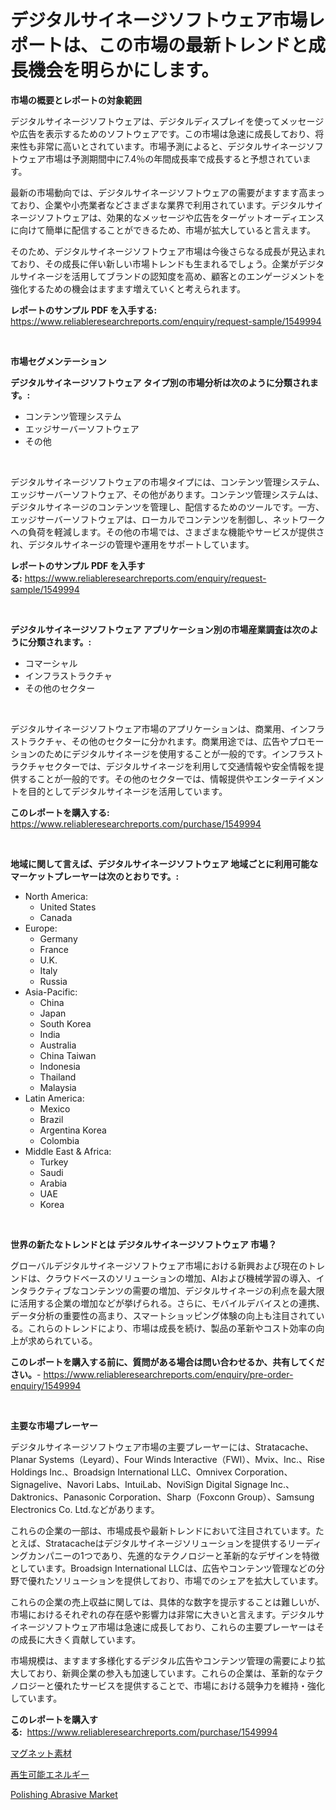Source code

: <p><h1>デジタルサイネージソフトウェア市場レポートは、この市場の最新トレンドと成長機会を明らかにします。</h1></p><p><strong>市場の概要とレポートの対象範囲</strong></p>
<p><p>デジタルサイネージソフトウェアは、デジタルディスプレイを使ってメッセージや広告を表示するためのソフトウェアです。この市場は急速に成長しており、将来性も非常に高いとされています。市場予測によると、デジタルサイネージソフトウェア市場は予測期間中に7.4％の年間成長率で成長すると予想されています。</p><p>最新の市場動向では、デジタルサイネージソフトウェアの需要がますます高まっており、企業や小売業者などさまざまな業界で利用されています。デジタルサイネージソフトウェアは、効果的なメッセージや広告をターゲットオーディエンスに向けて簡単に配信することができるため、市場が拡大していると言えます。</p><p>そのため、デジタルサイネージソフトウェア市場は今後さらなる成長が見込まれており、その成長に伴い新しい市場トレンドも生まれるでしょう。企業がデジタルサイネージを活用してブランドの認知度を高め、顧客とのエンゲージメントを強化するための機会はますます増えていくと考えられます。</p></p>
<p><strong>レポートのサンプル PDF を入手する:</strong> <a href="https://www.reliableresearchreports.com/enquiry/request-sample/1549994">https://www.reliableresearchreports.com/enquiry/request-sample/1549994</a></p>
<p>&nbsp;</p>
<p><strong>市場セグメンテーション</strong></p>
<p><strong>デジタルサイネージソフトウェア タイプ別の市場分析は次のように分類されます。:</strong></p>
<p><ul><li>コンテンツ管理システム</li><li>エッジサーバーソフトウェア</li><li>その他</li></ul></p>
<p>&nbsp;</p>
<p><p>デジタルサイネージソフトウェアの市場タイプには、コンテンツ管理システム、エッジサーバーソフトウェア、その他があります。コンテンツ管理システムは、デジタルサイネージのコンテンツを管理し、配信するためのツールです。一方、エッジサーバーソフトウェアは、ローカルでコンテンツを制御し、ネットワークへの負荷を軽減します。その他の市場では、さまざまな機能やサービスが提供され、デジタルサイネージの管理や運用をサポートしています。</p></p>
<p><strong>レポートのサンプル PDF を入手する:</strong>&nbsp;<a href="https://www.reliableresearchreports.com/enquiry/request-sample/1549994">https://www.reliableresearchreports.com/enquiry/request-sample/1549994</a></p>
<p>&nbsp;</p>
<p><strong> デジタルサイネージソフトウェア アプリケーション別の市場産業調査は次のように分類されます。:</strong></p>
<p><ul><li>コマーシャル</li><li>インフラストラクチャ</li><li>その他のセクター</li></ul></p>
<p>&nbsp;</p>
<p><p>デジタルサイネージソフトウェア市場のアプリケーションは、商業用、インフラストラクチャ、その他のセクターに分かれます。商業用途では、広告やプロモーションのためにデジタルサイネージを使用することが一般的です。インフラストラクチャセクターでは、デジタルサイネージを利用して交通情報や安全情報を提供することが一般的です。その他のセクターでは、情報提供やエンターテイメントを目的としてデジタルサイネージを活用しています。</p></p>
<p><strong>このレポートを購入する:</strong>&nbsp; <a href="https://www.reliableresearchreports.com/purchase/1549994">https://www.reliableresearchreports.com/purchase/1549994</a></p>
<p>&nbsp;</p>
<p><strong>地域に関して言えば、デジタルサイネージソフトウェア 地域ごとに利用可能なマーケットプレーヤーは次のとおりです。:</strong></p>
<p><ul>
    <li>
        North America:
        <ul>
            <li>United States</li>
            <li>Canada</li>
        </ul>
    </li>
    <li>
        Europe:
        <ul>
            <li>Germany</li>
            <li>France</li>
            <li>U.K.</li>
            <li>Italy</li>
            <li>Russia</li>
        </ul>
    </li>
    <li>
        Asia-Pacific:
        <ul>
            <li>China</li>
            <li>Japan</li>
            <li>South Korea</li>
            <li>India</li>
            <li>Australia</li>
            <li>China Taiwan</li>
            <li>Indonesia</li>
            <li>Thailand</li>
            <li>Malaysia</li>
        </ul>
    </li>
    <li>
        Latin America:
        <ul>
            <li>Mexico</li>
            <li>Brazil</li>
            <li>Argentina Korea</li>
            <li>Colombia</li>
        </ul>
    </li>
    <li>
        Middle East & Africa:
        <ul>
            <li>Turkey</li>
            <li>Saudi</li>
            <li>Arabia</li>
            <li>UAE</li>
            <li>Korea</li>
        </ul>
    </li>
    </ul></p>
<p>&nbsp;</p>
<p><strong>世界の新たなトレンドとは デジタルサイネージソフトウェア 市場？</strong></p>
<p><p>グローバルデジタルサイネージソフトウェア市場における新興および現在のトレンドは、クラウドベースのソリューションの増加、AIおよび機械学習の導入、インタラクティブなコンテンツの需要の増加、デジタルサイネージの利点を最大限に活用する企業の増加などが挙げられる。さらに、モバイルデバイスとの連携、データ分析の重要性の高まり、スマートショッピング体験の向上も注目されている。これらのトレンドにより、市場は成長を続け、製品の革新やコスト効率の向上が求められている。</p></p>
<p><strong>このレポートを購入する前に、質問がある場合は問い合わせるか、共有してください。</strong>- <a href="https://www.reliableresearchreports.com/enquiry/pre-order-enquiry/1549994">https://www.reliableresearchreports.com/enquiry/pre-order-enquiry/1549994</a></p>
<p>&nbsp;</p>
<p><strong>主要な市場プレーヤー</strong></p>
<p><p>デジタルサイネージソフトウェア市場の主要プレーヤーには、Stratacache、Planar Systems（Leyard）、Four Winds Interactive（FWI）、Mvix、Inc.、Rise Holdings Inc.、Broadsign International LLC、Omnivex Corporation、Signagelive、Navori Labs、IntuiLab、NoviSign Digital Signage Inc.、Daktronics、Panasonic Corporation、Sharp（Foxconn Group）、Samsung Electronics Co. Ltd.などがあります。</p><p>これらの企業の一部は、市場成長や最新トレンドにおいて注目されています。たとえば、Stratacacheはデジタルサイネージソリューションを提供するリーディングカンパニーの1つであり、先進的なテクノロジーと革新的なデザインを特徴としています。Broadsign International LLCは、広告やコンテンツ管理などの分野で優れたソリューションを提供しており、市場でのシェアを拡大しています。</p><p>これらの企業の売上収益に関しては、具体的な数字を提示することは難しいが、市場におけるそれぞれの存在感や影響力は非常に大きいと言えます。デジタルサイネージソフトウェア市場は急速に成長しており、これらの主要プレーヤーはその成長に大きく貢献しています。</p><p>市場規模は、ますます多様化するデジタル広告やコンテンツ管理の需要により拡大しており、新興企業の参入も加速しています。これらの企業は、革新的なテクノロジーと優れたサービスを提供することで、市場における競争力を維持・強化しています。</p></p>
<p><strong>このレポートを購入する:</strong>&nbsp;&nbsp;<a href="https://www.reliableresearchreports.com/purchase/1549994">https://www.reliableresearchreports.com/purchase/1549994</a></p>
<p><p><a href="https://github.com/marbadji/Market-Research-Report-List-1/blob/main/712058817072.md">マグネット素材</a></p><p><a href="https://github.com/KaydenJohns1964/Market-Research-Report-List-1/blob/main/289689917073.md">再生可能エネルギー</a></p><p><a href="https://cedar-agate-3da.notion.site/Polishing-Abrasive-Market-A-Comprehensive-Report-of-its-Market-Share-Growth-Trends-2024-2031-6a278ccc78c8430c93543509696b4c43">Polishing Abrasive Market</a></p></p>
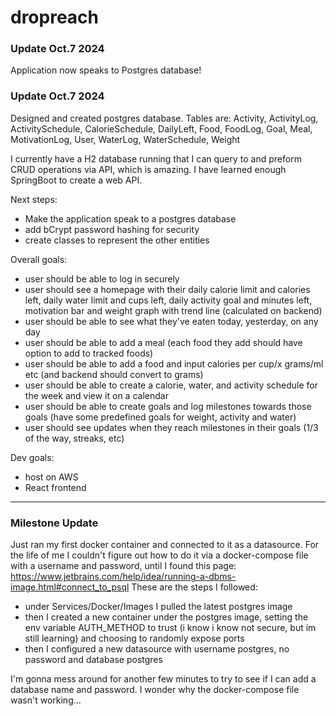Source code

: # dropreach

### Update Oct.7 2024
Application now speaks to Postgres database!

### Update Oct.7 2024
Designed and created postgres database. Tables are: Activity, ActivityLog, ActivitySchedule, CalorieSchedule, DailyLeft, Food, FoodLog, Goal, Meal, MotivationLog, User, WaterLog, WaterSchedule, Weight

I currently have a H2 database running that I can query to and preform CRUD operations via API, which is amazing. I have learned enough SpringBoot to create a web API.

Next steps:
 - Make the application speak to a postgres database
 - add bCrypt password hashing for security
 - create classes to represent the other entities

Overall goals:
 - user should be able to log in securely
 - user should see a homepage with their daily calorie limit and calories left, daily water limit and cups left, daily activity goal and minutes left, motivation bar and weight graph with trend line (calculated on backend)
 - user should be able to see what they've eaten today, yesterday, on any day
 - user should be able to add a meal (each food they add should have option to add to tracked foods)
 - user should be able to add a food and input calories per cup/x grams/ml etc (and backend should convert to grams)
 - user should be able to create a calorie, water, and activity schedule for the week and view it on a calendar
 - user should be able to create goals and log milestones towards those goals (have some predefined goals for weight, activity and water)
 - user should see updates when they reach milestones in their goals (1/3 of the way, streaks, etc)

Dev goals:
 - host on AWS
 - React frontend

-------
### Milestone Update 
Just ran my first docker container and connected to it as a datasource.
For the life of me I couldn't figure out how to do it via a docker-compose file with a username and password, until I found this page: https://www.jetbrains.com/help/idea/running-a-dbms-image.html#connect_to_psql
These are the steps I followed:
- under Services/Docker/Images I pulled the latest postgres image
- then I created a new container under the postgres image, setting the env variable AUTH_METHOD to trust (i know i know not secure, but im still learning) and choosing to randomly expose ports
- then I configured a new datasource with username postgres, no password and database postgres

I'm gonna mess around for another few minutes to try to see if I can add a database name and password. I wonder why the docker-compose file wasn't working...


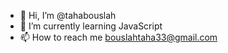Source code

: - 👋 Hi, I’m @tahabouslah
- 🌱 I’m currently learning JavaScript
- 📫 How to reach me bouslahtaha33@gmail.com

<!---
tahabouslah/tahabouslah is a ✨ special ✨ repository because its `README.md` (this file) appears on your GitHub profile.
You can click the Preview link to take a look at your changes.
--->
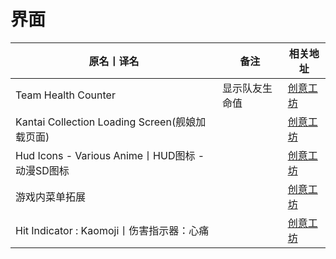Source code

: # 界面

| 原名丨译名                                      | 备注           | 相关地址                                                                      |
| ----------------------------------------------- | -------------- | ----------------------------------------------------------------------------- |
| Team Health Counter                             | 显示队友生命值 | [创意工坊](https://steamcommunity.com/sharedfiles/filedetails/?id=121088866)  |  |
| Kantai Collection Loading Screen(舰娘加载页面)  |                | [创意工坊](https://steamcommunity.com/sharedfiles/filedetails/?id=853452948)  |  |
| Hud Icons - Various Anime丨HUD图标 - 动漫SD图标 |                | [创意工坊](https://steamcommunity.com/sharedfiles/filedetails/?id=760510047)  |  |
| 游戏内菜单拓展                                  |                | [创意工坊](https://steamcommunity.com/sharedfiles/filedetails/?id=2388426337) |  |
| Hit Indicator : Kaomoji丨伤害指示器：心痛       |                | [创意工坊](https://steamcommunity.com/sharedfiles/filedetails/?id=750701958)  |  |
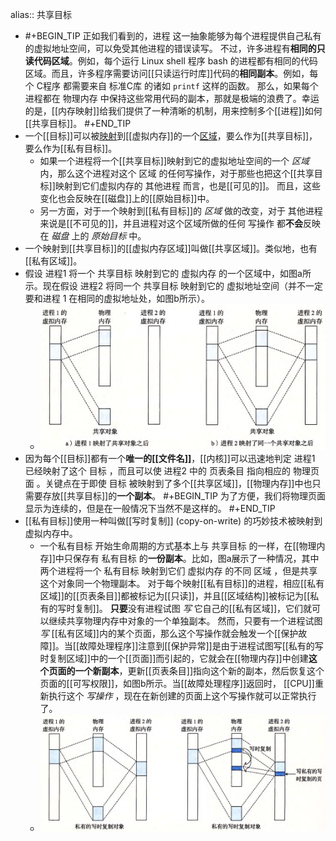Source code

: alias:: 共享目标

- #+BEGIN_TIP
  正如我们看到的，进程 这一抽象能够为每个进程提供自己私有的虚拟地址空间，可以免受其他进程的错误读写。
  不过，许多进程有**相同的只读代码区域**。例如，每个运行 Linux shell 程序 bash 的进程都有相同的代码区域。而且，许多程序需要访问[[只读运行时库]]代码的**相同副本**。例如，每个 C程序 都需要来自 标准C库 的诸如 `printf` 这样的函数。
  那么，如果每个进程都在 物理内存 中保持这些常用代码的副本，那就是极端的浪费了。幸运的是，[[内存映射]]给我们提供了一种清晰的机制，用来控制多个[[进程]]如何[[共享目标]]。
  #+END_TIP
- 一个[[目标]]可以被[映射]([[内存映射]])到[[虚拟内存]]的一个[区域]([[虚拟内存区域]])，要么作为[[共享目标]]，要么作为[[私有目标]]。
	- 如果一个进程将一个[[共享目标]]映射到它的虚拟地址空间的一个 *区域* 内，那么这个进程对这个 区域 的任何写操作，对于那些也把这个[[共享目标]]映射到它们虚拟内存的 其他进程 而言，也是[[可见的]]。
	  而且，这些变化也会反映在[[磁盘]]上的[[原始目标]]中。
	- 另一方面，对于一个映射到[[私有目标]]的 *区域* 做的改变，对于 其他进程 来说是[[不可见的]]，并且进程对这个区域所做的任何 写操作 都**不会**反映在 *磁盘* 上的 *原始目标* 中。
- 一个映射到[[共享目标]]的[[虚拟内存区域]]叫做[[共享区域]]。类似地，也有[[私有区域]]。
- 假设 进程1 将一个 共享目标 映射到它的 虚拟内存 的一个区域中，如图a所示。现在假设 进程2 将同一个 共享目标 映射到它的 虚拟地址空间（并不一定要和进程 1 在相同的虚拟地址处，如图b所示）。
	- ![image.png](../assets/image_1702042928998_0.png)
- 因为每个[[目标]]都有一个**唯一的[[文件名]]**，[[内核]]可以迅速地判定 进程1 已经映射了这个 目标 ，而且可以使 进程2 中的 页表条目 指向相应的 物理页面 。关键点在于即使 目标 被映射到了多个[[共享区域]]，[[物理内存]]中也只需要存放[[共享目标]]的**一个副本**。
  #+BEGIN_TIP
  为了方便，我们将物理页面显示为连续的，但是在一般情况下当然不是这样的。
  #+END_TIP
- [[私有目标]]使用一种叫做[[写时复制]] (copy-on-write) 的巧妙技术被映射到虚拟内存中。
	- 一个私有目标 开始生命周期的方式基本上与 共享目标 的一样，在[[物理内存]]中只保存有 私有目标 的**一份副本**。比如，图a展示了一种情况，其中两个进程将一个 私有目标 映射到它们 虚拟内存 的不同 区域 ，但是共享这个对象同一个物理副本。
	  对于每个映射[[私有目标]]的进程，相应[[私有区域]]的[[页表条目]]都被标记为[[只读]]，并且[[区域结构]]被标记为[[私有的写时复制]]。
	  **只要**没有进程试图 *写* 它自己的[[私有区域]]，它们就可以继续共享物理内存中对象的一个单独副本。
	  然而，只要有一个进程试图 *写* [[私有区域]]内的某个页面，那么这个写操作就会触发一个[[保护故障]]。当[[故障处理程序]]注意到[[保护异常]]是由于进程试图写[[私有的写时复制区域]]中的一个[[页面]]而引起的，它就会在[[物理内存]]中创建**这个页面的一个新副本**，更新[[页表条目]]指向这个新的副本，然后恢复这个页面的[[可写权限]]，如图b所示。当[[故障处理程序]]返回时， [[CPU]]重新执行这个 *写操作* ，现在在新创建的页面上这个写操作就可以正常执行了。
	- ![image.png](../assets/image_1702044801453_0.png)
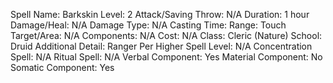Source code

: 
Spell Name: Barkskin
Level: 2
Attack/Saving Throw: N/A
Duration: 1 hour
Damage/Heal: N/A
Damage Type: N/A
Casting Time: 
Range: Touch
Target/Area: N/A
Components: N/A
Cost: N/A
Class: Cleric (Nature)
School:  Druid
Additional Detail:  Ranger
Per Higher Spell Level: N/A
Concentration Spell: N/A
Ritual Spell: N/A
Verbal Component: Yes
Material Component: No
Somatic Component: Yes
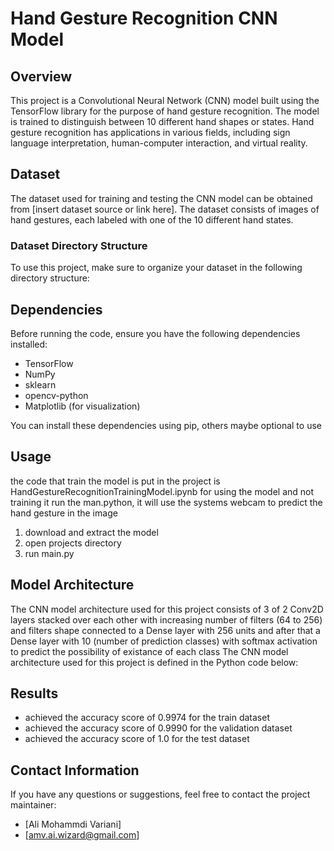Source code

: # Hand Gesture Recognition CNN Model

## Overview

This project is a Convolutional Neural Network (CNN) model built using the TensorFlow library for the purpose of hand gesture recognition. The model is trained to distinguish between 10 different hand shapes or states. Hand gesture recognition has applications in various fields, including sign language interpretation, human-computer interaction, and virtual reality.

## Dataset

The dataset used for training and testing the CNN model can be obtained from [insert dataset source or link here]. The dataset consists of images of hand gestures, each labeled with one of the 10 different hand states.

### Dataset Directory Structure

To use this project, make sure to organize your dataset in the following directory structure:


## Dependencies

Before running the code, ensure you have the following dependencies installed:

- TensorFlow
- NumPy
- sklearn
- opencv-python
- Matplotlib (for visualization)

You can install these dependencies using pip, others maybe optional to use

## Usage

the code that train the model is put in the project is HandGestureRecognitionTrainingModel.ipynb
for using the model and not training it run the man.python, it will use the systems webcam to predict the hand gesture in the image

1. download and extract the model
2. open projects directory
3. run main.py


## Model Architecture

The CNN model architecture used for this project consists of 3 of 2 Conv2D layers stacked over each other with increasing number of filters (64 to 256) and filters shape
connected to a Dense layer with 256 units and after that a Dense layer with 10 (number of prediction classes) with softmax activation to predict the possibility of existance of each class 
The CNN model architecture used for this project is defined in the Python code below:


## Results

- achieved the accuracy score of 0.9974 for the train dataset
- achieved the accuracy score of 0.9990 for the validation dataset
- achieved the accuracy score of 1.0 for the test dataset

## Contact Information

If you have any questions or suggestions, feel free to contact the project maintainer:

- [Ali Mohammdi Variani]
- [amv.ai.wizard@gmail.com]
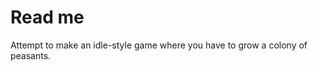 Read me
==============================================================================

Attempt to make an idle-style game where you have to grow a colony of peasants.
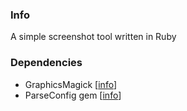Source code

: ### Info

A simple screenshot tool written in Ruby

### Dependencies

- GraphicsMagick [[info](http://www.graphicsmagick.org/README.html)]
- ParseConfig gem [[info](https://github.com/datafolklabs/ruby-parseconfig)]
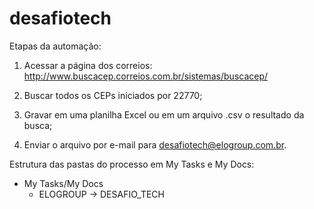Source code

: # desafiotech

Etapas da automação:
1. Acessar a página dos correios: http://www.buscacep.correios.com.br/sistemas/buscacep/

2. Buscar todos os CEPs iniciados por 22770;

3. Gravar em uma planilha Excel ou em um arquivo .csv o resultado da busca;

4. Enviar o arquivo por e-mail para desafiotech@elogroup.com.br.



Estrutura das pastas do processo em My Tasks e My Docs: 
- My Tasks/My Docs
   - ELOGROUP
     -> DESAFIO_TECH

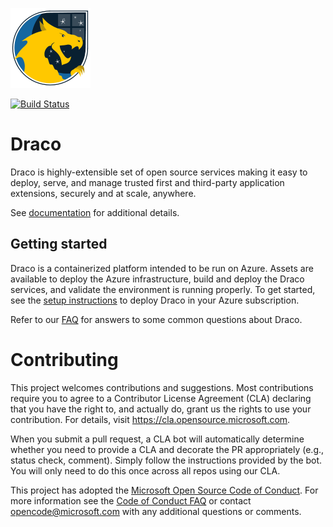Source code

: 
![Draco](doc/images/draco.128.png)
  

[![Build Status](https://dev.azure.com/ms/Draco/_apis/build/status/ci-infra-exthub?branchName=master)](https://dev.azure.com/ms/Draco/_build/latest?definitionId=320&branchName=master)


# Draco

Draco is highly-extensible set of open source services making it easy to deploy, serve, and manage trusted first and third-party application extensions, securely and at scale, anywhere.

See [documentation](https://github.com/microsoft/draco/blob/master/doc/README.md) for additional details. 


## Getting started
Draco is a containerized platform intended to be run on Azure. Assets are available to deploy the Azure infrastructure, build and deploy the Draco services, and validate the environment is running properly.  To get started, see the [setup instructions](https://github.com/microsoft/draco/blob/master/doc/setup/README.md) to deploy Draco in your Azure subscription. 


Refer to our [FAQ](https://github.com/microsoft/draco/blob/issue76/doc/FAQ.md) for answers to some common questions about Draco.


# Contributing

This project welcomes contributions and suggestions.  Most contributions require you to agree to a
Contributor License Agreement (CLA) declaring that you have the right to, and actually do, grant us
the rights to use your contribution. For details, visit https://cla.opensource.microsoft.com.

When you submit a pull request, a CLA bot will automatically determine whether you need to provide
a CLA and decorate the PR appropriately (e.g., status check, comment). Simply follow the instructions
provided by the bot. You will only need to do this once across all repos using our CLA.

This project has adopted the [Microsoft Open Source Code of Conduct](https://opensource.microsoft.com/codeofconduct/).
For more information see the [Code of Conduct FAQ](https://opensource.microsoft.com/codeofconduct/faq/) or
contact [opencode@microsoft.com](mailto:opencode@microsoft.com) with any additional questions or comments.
········
A complete answer lists every line of the listing above that holds the word "they".

• **Solution for this exercise**:
 - user should be able to see what they've eaten today, yesterday, on any day
 - user should be able to add a meal (each food they add should have option to add to tracked foods)
 - user should see updates when they reach milestones in their goals (1/3 of the way, streaks, etc)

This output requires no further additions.